Application of the UNet trained using tissue dataset noise on the cell line dataset A, resulted in the removal of some nuclei along with the noise, when the nuclei with discrete and sparse texture were erroneously recognized as noise. Therefore, independently trained UNets were required for tissue and cell line images, due to the variation in the noise density between the two different image sets. F1-Scores and false negative percentages were less affected when noise removal was applied to the cell line dataset. On average, for cell line data, the F1-Scores improved by less than 1 percent, and false negative percent was reduced by less than 2 percent when segmentation was also conducted by cell line trained network models.
ii. Small Instance Detection and Overlap Removal
The post-processing steps for the test images, which occurred following instance segmentation, included overlap and small instance removal. These processes made a greater difference in test accuracy with ANCIS and Mask R-CNN (Figure 6), however StarDist already utilized a built-in module to eliminate overlaps and only benefitted from the small instance removal.
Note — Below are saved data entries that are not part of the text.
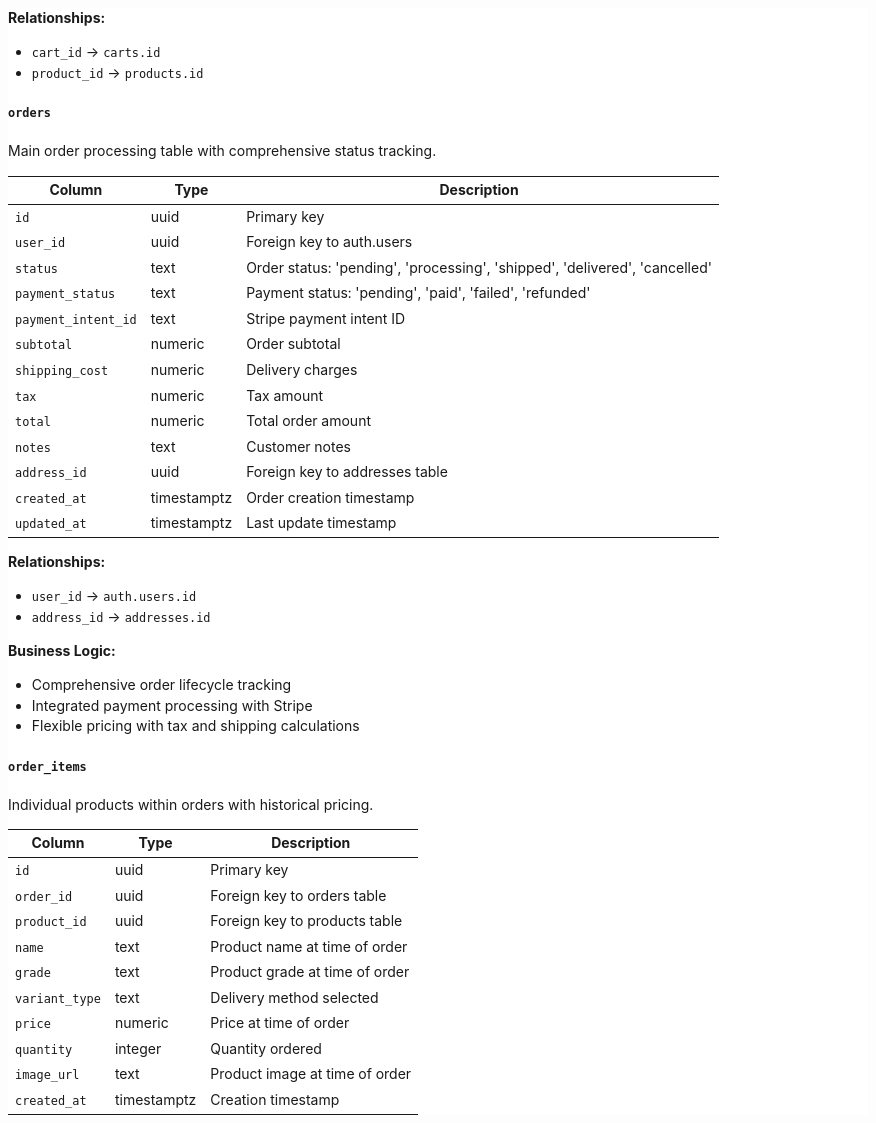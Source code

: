**Relationships:**

- `cart_id` → `carts.id`
- `product_id` → `products.id`

#### `orders`

Main order processing table with comprehensive status tracking.

| Column              | Type        | Description                                                                |
| ------------------- | ----------- | -------------------------------------------------------------------------- |
| `id`                | uuid        | Primary key                                                                |
| `user_id`           | uuid        | Foreign key to auth.users                                                  |
| `status`            | text        | Order status: 'pending', 'processing', 'shipped', 'delivered', 'cancelled' |
| `payment_status`    | text        | Payment status: 'pending', 'paid', 'failed', 'refunded'                    |
| `payment_intent_id` | text        | Stripe payment intent ID                                                   |
| `subtotal`          | numeric     | Order subtotal                                                             |
| `shipping_cost`     | numeric     | Delivery charges                                                           |
| `tax`               | numeric     | Tax amount                                                                 |
| `total`             | numeric     | Total order amount                                                         |
| `notes`             | text        | Customer notes                                                             |
| `address_id`        | uuid        | Foreign key to addresses table                                             |
| `created_at`        | timestamptz | Order creation timestamp                                                   |
| `updated_at`        | timestamptz | Last update timestamp                                                      |

**Relationships:**

- `user_id` → `auth.users.id`
- `address_id` → `addresses.id`

**Business Logic:**

- Comprehensive order lifecycle tracking
- Integrated payment processing with Stripe
- Flexible pricing with tax and shipping calculations

#### `order_items`

Individual products within orders with historical pricing.

| Column         | Type        | Description                    |
| -------------- | ----------- | ------------------------------ |
| `id`           | uuid        | Primary key                    |
| `order_id`     | uuid        | Foreign key to orders table    |
| `product_id`   | uuid        | Foreign key to products table  |
| `name`         | text        | Product name at time of order  |
| `grade`        | text        | Product grade at time of order |
| `variant_type` | text        | Delivery method selected       |
| `price`        | numeric     | Price at time of order         |
| `quantity`     | integer     | Quantity ordered               |
| `image_url`    | text        | Product image at time of order |
| `created_at`   | timestamptz | Creation timestamp             |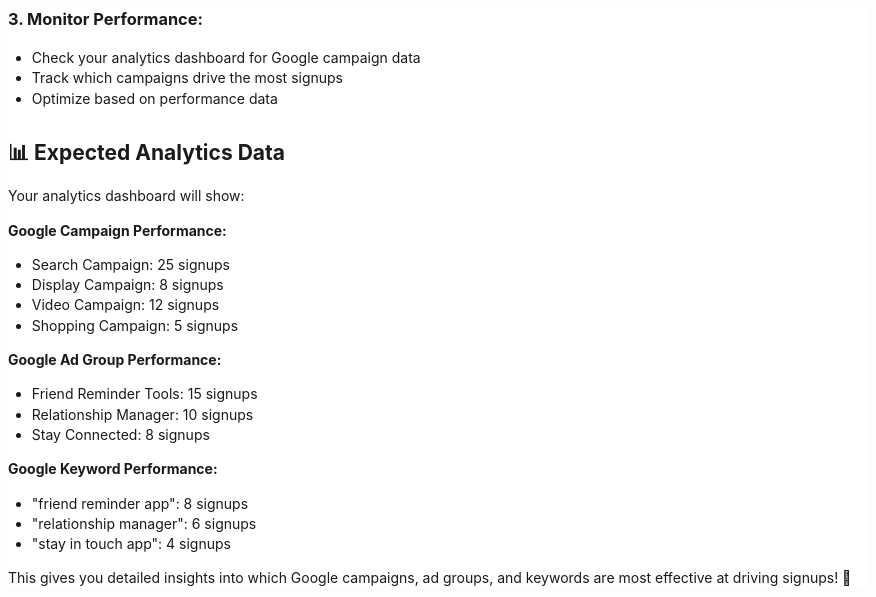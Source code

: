 ### **3. Monitor Performance:**
- Check your analytics dashboard for Google campaign data
- Track which campaigns drive the most signups
- Optimize based on performance data

## 📊 **Expected Analytics Data**

Your analytics dashboard will show:

**Google Campaign Performance:**
- Search Campaign: 25 signups
- Display Campaign: 8 signups
- Video Campaign: 12 signups
- Shopping Campaign: 5 signups

**Google Ad Group Performance:**
- Friend Reminder Tools: 15 signups
- Relationship Manager: 10 signups
- Stay Connected: 8 signups

**Google Keyword Performance:**
- "friend reminder app": 8 signups
- "relationship manager": 6 signups
- "stay in touch app": 4 signups

This gives you detailed insights into which Google campaigns, ad groups, and keywords are most effective at driving signups! 🎯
The elimination of overlaps and small instance detections improved the F1-Score from the best scoring Mask R-CNN for the colon tissue dataset from 0.774 to 0.793, and the best ANCIS score for tissue data improved from 0.73 to 0.756. The removal of small instances from StarDist tissue segmentation results improved the F1-Score only from 0.716 to 0.725. When applied to cell line dataset A with discrete texture, post processing improved the F1-Score from 0.813 to 0.832 for Mask R-CNN, from 0.883 to 0.902 for ANCIS and from 0.778 to 0.799 for StarDist. Additionally, the false negative percent was reduced by 5 and 17 percent for Mask R-CNN and ANCIS, respectively, and by 4 percent for StarDist, when applied to the tissue dataset. False negative percent for the cell line test results only improved by less than 2 percent for all network models. Interestingly, the Hausdorff distance was not improved by more than 0.25 for any test set.